Exercise aim: Your task is to repeat exactly the lines below between the line holding "### 7. Page Modération (moderation.html)" and the line holding "- Accessibilité maintenue", inclusive, and only those.

#### Information given ####

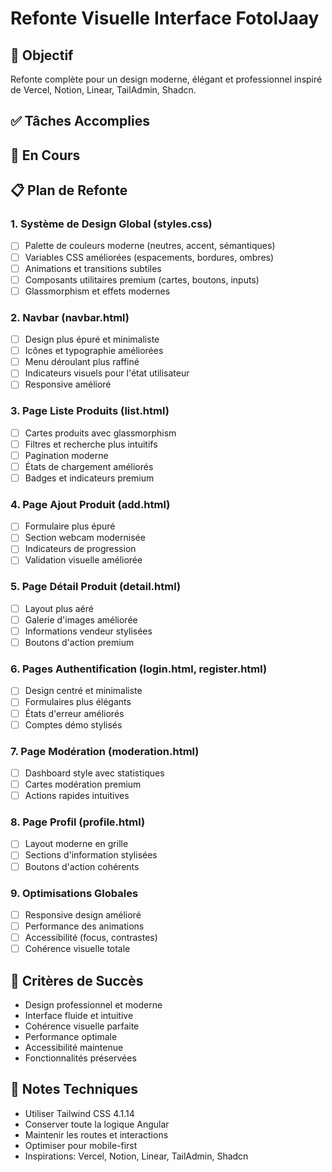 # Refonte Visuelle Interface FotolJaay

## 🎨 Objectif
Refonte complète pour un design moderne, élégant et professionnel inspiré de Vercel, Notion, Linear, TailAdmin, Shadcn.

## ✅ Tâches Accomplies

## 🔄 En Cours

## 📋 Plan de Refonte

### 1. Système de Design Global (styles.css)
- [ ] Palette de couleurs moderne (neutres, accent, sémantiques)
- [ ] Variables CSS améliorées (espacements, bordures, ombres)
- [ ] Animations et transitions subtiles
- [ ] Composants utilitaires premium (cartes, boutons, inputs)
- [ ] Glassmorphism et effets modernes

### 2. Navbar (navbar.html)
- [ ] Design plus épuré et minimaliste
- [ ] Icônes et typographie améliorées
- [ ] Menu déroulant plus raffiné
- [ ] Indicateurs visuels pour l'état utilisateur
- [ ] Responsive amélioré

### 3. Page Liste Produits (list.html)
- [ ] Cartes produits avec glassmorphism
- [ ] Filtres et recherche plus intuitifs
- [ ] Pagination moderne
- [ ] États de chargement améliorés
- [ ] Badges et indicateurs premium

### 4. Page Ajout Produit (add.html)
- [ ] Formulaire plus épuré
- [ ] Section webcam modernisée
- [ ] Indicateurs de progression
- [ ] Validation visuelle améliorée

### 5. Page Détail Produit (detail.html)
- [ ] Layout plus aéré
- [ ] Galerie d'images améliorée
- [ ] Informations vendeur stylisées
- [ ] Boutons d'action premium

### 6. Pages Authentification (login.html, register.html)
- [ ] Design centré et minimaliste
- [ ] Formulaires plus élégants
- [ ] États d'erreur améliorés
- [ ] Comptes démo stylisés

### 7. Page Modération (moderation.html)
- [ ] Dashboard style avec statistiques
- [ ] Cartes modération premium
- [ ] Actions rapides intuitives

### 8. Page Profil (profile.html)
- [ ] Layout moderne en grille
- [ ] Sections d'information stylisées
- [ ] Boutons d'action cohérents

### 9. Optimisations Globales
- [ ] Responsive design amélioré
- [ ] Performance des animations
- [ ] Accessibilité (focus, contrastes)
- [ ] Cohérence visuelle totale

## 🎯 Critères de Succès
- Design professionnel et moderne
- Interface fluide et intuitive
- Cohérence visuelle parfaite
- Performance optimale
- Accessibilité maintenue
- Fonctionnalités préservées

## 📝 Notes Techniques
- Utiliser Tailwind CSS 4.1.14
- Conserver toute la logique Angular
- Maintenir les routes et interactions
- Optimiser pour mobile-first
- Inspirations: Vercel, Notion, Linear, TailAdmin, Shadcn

####

Response to the task:
### 7. Page Modération (moderation.html)
- [ ] Dashboard style avec statistiques
- [ ] Cartes modération premium
- [ ] Actions rapides intuitives

### 8. Page Profil (profile.html)
- [ ] Layout moderne en grille
- [ ] Sections d'information stylisées
- [ ] Boutons d'action cohérents

### 9. Optimisations Globales
- [ ] Responsive design amélioré
- [ ] Performance des animations
- [ ] Accessibilité (focus, contrastes)
- [ ] Cohérence visuelle totale

## 🎯 Critères de Succès
- Design professionnel et moderne
- Interface fluide et intuitive
- Cohérence visuelle parfaite
- Performance optimale
- Accessibilité maintenue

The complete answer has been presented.